Double-Deism also has a central holy text known as the Super-Bible. Unlike other holy texts, which are written on physical pages in Earthly languages, the Super-Bible is a book of pure meaning that cannot be so contained. This is what makes the Super-Bible so much more glorious and awesome than any Earthly text. It also means that you can't just pick it up and read it cover-to-cover; so glorious a book is not meant to be sullied by mortal hands for mortal purposes. Instead, Double-God delivers divine revelations to true believers on an as-needed basis, using whatever book is handy at the moment. Infidels will see nothing but a mundane book, but true believers will see the Super-Bible as Double-God wants them to see it at the moment. Double-God can also show different believers different parts of the text at one and the same time, and nobody can prove that this is not what's happening, so everyone has to go along with it no matter what.

It's also important to remember that anything said to be from the Super-Bible that works against the point you're trying to make at the moment is despicable lies from an infidel who was making things up to discredit true believers such as yourself. And if you ever contradict yourself, you have the option of either A) denouncing your past assertions as the muddled ravings of your past infidel self before you saw the light (if this was a long time ago), or B) asserting that there is no real contradiction, only a failure to understand in the mind of your opponent (if this was not a long time ago). The Super-Bible is a perfect and true holy text, after all, and therefore cannot contradict itself. All you have to do is work backwards from there!

Perhaps the greatest evidence of the truth of Double-Deism is its eschatology. The miracle here lies in the fact that every doomsday prophecy is true. You see, every time someone said that the world was going to end, it actually would have, but for the fact that Double-God stepped in and saved the entire Universe.
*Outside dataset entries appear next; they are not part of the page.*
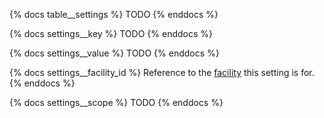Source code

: {% docs table__settings %}
TODO
{% enddocs %}

{% docs settings__key %}
TODO
{% enddocs %}

{% docs settings__value %}
TODO
{% enddocs %}

{% docs settings__facility_id %}
Reference to the [facility](#!/source/source.tamanu.tamanu.facilities) this setting is for.
{% enddocs %}

{% docs settings__scope %}
TODO
{% enddocs %}

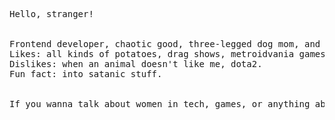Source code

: 
<pre>
Hello, stranger! <br/> <br/>
Frontend developer, chaotic good, three-legged dog mom, and world's best wife.
Likes: all kinds of potatoes, drag shows, metroidvania games.
Dislikes: when an animal doesn't like me, dota2.
Fun fact: into satanic stuff.
 <br/>
If you wanna talk about women in tech, games, or anything about technology, <a href="https://www.linkedin.com/in/marcellabarros/">get in touch</a>!
<br/>
</pre>

 



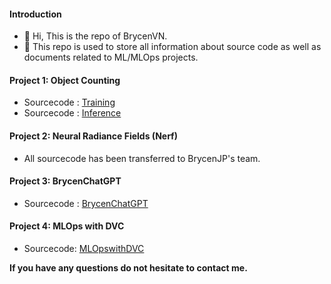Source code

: #### Introduction
- 👋 Hi, This is the repo of BrycenVN.
- 👀 This repo is used to store all information about source code as well as documents related to ML/MLOps projects.

#### Project 1: Object Counting

- Sourcecode : [Training](https://github.com/Brycenvn/ObjectCountingTraining)
- Sourcecode : [Inference](https://github.com/Brycenvn/ObjectCountingInference)

#### Project 2: Neural Radiance Fields (Nerf)

- All sourcecode has been transferred to BrycenJP's team.

#### Project 3: BrycenChatGPT

- Sourcecode : [BrycenChatGPT](https://github.com/Brycenvn/BrycenChatGPT)

#### Project 4: MLOps with DVC
- Sourcecode: [MLOpswithDVC](https://github.com/Brycenvn/DVC)

**If you have any questions do not hesitate to contact me.**
<!---
Brycenvn/Brycenvn is a ✨ special ✨ repository because its `README.md` (this file) appears on your GitHub profile.
You can click the Preview link to take a look at your changes.
--->
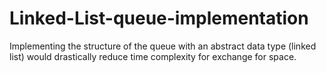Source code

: # Linked-List-queue-implementation
Implementing the structure of the queue with an abstract data type (linked list) would drastically reduce time complexity for exchange for space.
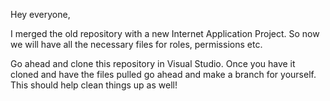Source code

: Hey everyone,

I merged the old repository with a new Internet Application Project. So now we will have all the necessary files for roles, permissions etc.

Go ahead and clone this repository in Visual Studio. Once you have it cloned and have the files pulled go ahead and make a branch for yourself. This should help clean things up as well!
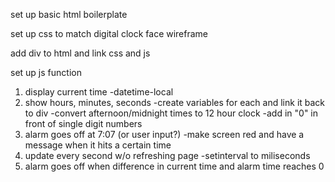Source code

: set up basic html boilerplate

set up css to match digital clock face wireframe

add div to html and link css and js

set up js function
1. display current time
-datetime-local
2. show hours, minutes, seconds
-create variables for each and link it back to div
-convert afternoon/midnight times to 12 hour clock
-add in "0" in front of single digit numbers
3. alarm goes off at 7:07 (or user input?)
-make screen red and have a message when it hits a certain time
4. update every second w/o refreshing page
-setinterval to miliseconds
5. alarm goes off when difference in current time and alarm time reaches 0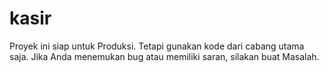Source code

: # kasir
Proyek ini siap untuk Produksi. Tetapi gunakan kode dari cabang utama saja. Jika Anda menemukan bug atau memiliki saran, silakan buat Masalah.
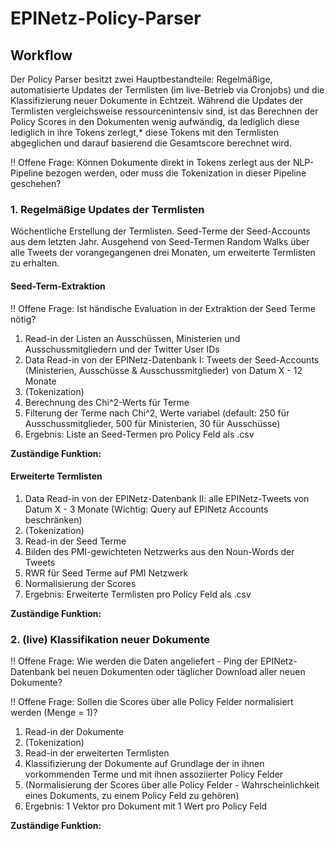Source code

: # EPINetz-Policy-Parser

## Workflow

Der Policy Parser besitzt zwei Hauptbestandteile: Regelmäßige, automatisierte Updates der Termlisten (im live-Betrieb via Cronjobs) und die Klassifizierung neuer Dokumente in Echtzeit. Während die Updates der Termlisten vergleichsweise ressourcenintensiv sind, ist das Berechnen der Policy Scores in den Dokumenten wenig aufwändig, da lediglich diese lediglich in ihre Tokens zerlegt,* diese Tokens mit den Termlisten abgeglichen und darauf basierend die Gesamtscore berechnet wird.

!! Offene Frage: Können Dokumente direkt in Tokens zerlegt aus der NLP-Pipeline bezogen werden, oder muss die Tokenization in dieser Pipeline geschehen? 

### 1. Regelmäßige Updates der Termlisten

Wöchentliche Erstellung der Termlisten. Seed-Terme der Seed-Accounts aus dem letzten Jahr. Ausgehend von Seed-Termen Random Walks über alle Tweets der vorangegangenen drei Monaten, um erweiterte Termlisten zu erhalten.

#### Seed-Term-Extraktion

!! Offene Frage: Ist händische Evaluation in der Extraktion der Seed Terme nötig? 

1. Read-in der Listen an Ausschüssen, Ministerien und Ausschussmitgliedern und der Twitter User IDs
2. Data Read-in von der EPINetz-Datenbank I: Tweets der Seed-Accounts (Ministerien, Ausschüsse & Ausschussmitglieder) von Datum X - 12 Monate
3. (Tokenization)
4. Berechnung des Chi^2-Werts für Terme
5. Filterung der Terme nach Chi^2, Werte variabel (default: 250 für Ausschussmitglieder, 500 für Ministerien, 30 für Ausschüsse)
6. Ergebnis: Liste an Seed-Termen pro Policy Feld als .csv

**Zuständige Funktion:**

#### Erweiterte Termlisten

1. Data Read-in von der EPINetz-Datenbank II: alle EPINetz-Tweets von Datum X - 3 Monate (Wichtig: Query auf EPINetz Accounts beschränken)
2. (Tokenization)
3. Read-in der Seed Terme
4. Bilden des PMI-gewichteten Netzwerks aus den Noun-Words der Tweets
5. RWR für Seed Terme auf PMI Netzwerk
6. Normalisierung der Scores
7. Ergebnis: Erweiterte Termlisten pro Policy Feld als .csv

**Zuständige Funktion:**

### 2. (live) Klassifikation neuer Dokumente

!! Offene Frage: Wie werden die Daten angeliefert - Ping der EPINetz-Datenbank bei neuen Dokumenten oder täglicher Download aller neuen Dokumente? 

!! Offene Frage: Sollen die Scores über alle Policy Felder normalisiert werden (Menge = 1)? 

1. Read-in der Dokumente
2. (Tokenization)
3. Read-in der erweiterten Termlisten
4. Klassifizierung der Dokumente auf Grundlage der in ihnen vorkommenden Terme und mit ihnen assoziierter Policy Felder
5. (Normalisierung der Scores über alle Policy Felder - Wahrscheinlichkeit eines Dokuments, zu einem Policy Feld zu gehören)
6. Ergebnis: 1 Vektor pro Dokument mit 1 Wert pro Policy Feld 

**Zuständige Funktion:**
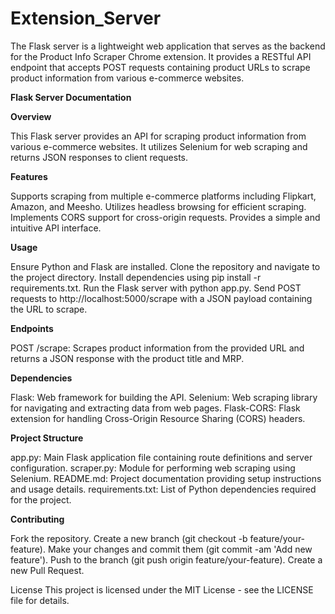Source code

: ﻿# Extension_Server


The Flask server is a lightweight web application that serves as the backend for the Product Info Scraper Chrome extension. It provides a RESTful API endpoint that accepts POST requests containing product URLs to scrape product information from various e-commerce websites.

**Flask Server Documentation**

**Overview**

This Flask server provides an API for scraping product information from various e-commerce websites. It utilizes Selenium for web scraping and returns JSON responses to client requests.

**Features**

Supports scraping from multiple e-commerce platforms including Flipkart, Amazon, and Meesho.
Utilizes headless browsing for efficient scraping.
Implements CORS support for cross-origin requests.
Provides a simple and intuitive API interface.

**Usage**

Ensure Python and Flask are installed.
Clone the repository and navigate to the project directory.
Install dependencies using pip install -r requirements.txt.
Run the Flask server with python app.py.
Send POST requests to http://localhost:5000/scrape with a JSON payload containing the URL to scrape.

**Endpoints**

POST /scrape: Scrapes product information from the provided URL and returns a JSON response with the product title and MRP.

**Dependencies**

Flask: Web framework for building the API.
Selenium: Web scraping library for navigating and extracting data from web pages.
Flask-CORS: Flask extension for handling Cross-Origin Resource Sharing (CORS) headers.

**Project Structure**

app.py: Main Flask application file containing route definitions and server configuration.
scraper.py: Module for performing web scraping using Selenium.
README.md: Project documentation providing setup instructions and usage details.
requirements.txt: List of Python dependencies required for the project.

**Contributing**

Fork the repository.
Create a new branch (git checkout -b feature/your-feature).
Make your changes and commit them (git commit -am 'Add new feature').
Push to the branch (git push origin feature/your-feature).
Create a new Pull Request.

License
This project is licensed under the MIT License - see the LICENSE file for details.
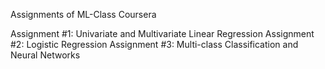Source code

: Assignments of ML-Class Coursera

Assignment #1: Univariate and Multivariate Linear Regression
Assignment #2: Logistic Regression
Assignment #3: Multi-class Classification and Neural Networks
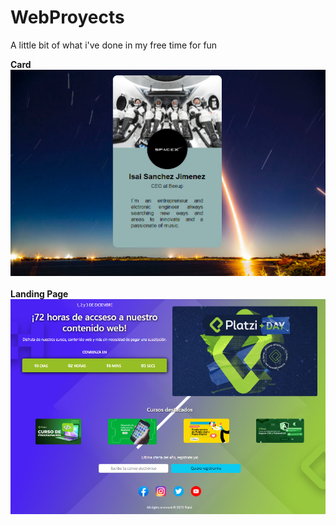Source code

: # WebProyects
A little bit of what i've done in my free time for fun

<strong>Card</strong>
<img src="Card/Card.PNG">
<br><br>
<strong>Landing Page</strong>
<img src="LAndingPage/LandingPage.PNG"></img>
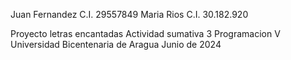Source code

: Juan Fernandez C.I. 29557849
Maria Rios C.I. 30.182.920

Proyecto letras encantadas 
Actividad sumativa 3 Programacion V
Universidad Bicentenaria de Aragua
Junio de 2024
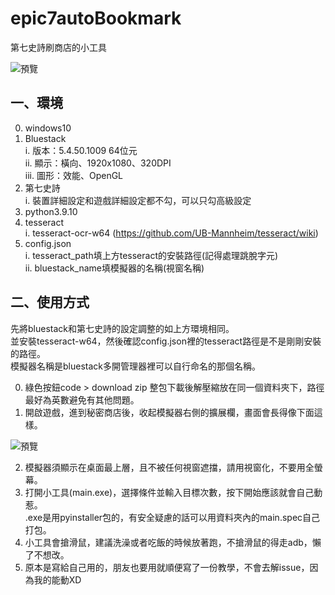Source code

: # epic7autoBookmark

第七史詩刷商店的小工具  
  
![預覽](https://i.imgur.com/kAfgbDM.png)

## 一、環境
0. windows10 
1. Bluestack  
i. 版本：5.4.50.1009 64位元  
ii. 顯示：橫向、1920x1080、320DPI  
iii. 圖形：效能、OpenGL  
2. 第七史詩  
i. 裝置詳細設定和遊戲詳細設定都不勾，可以只勾高級設定
3. python3.9.10  
4. tesseract  
i. tesseract-ocr-w64 (https://github.com/UB-Mannheim/tesseract/wiki)  
5. config.json  
i. tesseract_path填上方tesseract的安裝路徑(記得處理跳脫字元)  
ii. bluestack_name填模擬器的名稱(視窗名稱)  
  
## 二、使用方式
先將bluestack和第七史詩的設定調整的如上方環境相同。  
並安裝tesseract-w64，然後確認config.json裡的tesseract路徑是不是剛剛安裝的路徑。  
模擬器名稱是bluestack多開管理器裡可以自行命名的那個名稱。  
  
0. 綠色按鈕code > download zip 整包下載後解壓縮放在同一個資料夾下，路徑最好為英數避免有其他問題。
1. 開啟遊戲，進到秘密商店後，收起模擬器右側的擴展欄，畫面會長得像下面這樣。  
  
![預覽](https://i.imgur.com/zvrZS0p.png)  

2. 模擬器須顯示在桌面最上層，且不被任何視窗遮擋，請用視窗化，不要用全螢幕。
3. 打開小工具(main.exe)，選擇條件並輸入目標次數，按下開始應該就會自己動惹。  
.exe是用pyinstaller包的，有安全疑慮的話可以用資料夾內的main.spec自己打包。  
4. 小工具會搶滑鼠，建議洗澡或者吃飯的時候放著跑，不搶滑鼠的得走adb，懶了不想改。  
5. 原本是寫給自己用的，朋友也要用就順便寫了一份教學，不會去解issue，因為我的能動XD  
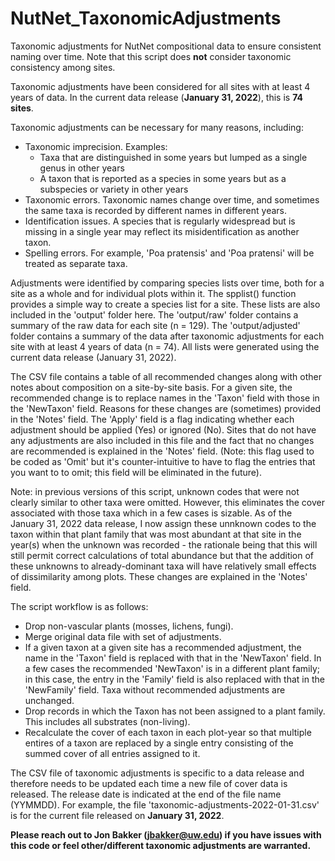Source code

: # NutNet_TaxonomicAdjustments
Taxonomic adjustments for NutNet compositional data to ensure consistent naming over time.  Note that this script does **not** consider taxonomic consistency among sites.

Taxonomic adjustments have been considered for all sites with at least 4 years of data.  In the current data release (**January 31, 2022**), this is **74 sites**.

Taxonomic adjustments can be necessary for many reasons, including:
- Taxonomic imprecision. Examples:
  -  Taxa that are distinguished in some years but lumped as a single genus in other years
  -  A taxon that is reported as a species in some years but as a subspecies or variety in other years
- Taxonomic errors. Taxonomic names change over time, and sometimes the same taxa is recorded by different names in different years. 
- Identification issues. A species that is regularly widespread but is missing in a single year may reflect its misidentification as another taxon.
- Spelling errors. For example, 'Poa pratensis' and 'Poa pratensi' will be treated as separate taxa.

Adjustments were identified by comparing species lists over time, both for a site as a whole and for individual plots within it.  The spplist() function provides a simple way to create a species list for a site.  These lists are also included in the 'output' folder here.  The 'output/raw' folder contains a summary of the raw data for each site (n = 129). The 'output/adjusted' folder contains a summary of the data after taxonomic adjustments for each site with at least 4 years of data (n = 74).  All lists were generated using the current data release (January 31, 2022).

The CSV file contains a table of all recommended changes along with other notes about composition on a site-by-site basis.  For a given site, the recommended change is to replace names in the 'Taxon' field with those in the 'NewTaxon' field.  Reasons for these changes are (sometimes) provided in the 'Notes' field.  The 'Apply' field is a flag indicating whether each adjustment should be applied (Yes) or ignored (No).  Sites that do not have any adjustments are also included in this file and the fact that no changes are recommended is explained in the 'Notes' field. (Note: this flag used to be coded as 'Omit' but it's counter-intuitive to have to flag the entries that you want to to omit; this field will be eliminated in the future).

Note: in previous versions of this script, unknown codes that were not clearly similar to other taxa were omitted.  However, this eliminates the cover associated with those taxa which in a few cases is sizable.  As of the January 31, 2022 data release, I now assign these unnknown codes to the taxon within that plant family that was most abundant at that site in the year(s) when the unknown was recorded - the rationale being that this will still permit correct calculations of total abundance but that the addition of these unknowns to already-dominant taxa will have relatively small effects of dissimilarity among plots.  These changes are explained in the 'Notes' field.

The script workflow is as follows:
- Drop non-vascular plants (mosses, lichens, fungi).
- Merge original data file with set of adjustments.
- If a given taxon at a given site has a recommended adjustment, the name in the 'Taxon' field is replaced with that in the 'NewTaxon' field.  In a few cases the recommended 'NewTaxon' is in a different plant family; in this case, the entry in the 'Family' field is also replaced with that in the 'NewFamily' field.  Taxa without recommended adjustments are unchanged.
- Drop records in which the Taxon has not been assigned to a plant family.  This includes all substrates (non-living).
- Recalculate the cover of each taxon in each plot-year so that multiple entires of a taxon are replaced by a single entry consisting of the summed cover of all entries assigned to it.

The CSV file of taxonomic adjustments is specific to a data release and therefore needs to be updated each time a new file of cover data is released.  The release date is indicated at the end of the file name (YYMMDD).  For example, the file 'taxonomic-adjustments-2022-01-31.csv' is for the current file released on **January 31, 2022**.

**Please reach out to Jon Bakker (jbakker@uw.edu) if you have issues with this code or feel other/different taxonomic adjustments are warranted.**
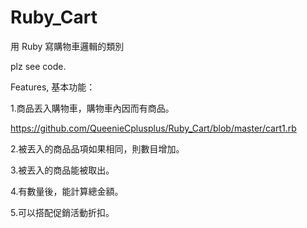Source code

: # Ruby_Cart
用 Ruby 寫購物車邏輯的類別

plz see code.

Features, 基本功能：

1.商品丟入購物車，購物車內因而有商品。

  https://github.com/QueenieCplusplus/Ruby_Cart/blob/master/cart1.rb

2.被丟入的商品品項如果相同，則數目增加。

3.被丟入的商品能被取出。

4.有數量後，能計算總金額。 

5.可以搭配促銷活動折扣。


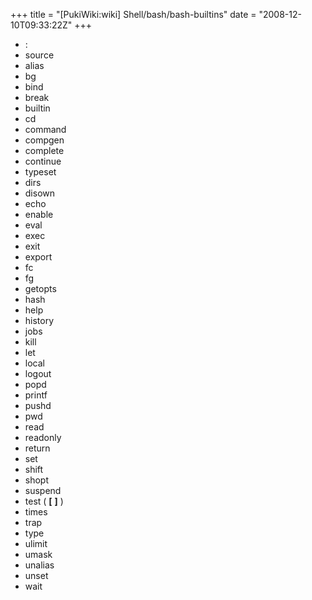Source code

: +++
title = "[PukiWiki:wiki] Shell/bash/bash-builtins"
date = "2008-12-10T09:33:22Z"
+++

- :
- source
- alias
- bg
- bind
- break
- builtin
- cd
- command
- compgen
- complete
- continue
- typeset
- dirs
- disown
- echo
- enable
- eval
- exec
- exit
- export
- fc
- fg
- getopts
- hash
- help
- history
- jobs
- kill
- let
- local
- logout
- popd
- printf
- pushd
- pwd
- read
- readonly
- return
- set
- shift
- shopt
- suspend
- test ( **[** **]** )
- times
- trap
- type
- ulimit
- umask
- unalias
- unset
- wait
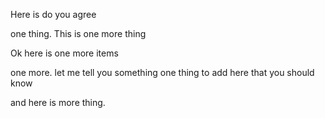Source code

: Here is do you agree

one thing. This is one more thing

Ok here is one more items

one more. let me tell you something
one thing to add here
that you should know

and here is more thing.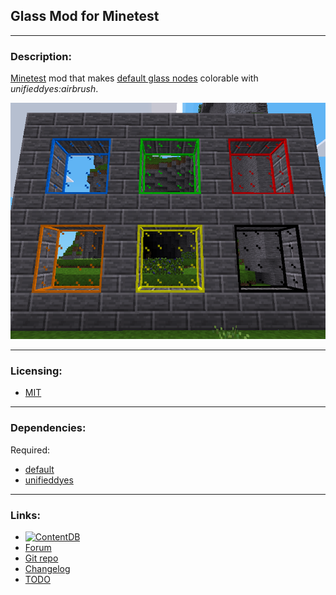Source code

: ## Glass Mod for Minetest

---
### Description:

[Minetest][] mod that makes [default glass nodes][default] colorable with *unifieddyes:airbrush*.

![screenshot](screenshot.png)

--------------
### Licensing:

- [MIT](LICENSE.txt)

-----------------
### Dependencies:

Required:
- [default][]
- [unifieddyes][]

----------
### Links:

- [![ContentDB](https://content.minetest.net/packages/AntumDeluge/glass/shields/title/)][ContentDB]
- [Forum](https://forum.minetest.net/viewtopic.php?t=18307)
- [Git repo](https://github.com/AntumMT/mod-glass)
- [Changelog](changelog.txt)
- [TODO](TODO.txt)


[Minetest]: http://www.minetest.net/
[ContentDB]: https://content.minetest.net/packages/AntumDeluge/glass/
[default]: https://github.com/minetest/minetest_game/blob/master/mods/default
[unifieddyes]: https://forum.minetest.net/viewtopic.php?t=2178
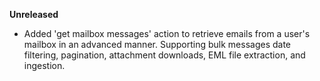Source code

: **Unreleased**

* Added 'get mailbox messages' action to retrieve emails from a user's mailbox in an advanced manner. Supporting bulk messages date filtering, pagination, attachment downloads, EML file extraction, and ingestion.
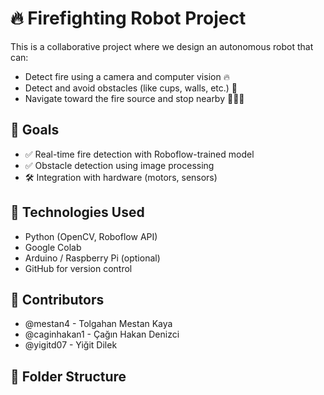 # 🔥 Firefighting Robot Project

This is a collaborative project where we design an autonomous robot that can:
- Detect fire using a camera and computer vision 🔥
- Detect and avoid obstacles (like cups, walls, etc.) 🚧
- Navigate toward the fire source and stop nearby 🚶‍♂️💥

## 🎯 Goals

- ✅ Real-time fire detection with Roboflow-trained model
- ✅ Obstacle detection using image processing
- 🛠️ Integration with hardware (motors, sensors)

## 🧰 Technologies Used

- Python (OpenCV, Roboflow API)
- Google Colab
- Arduino / Raspberry Pi (optional)
- GitHub for version control

## 🤝 Contributors
- @mestan4 - Tolgahan Mestan Kaya 
- @caginhakan1 - Çağın Hakan Denizci
- @yigitd07 - Yiğit Dilek

## 📁 Folder Structure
Double-God has to do this a lot, which is why it never has any time to perform stupid miracles or give private conversations to unbelievers. I mean, subverting the apocalyptic machinations of every other supernatural critter in the human imagination Universe is a rather taxing ordeal, because many of these entities are themselves infinite and omnipotent deities, and not even Double-God's doubly-doubled infinitude is enough to keep up with all of that noise and also tally the fall of every sparrow and attend to next Tuesday's football game. You take care of that shit yourself, and get some fucking perspective while you're at it, you fuckin' ingrate.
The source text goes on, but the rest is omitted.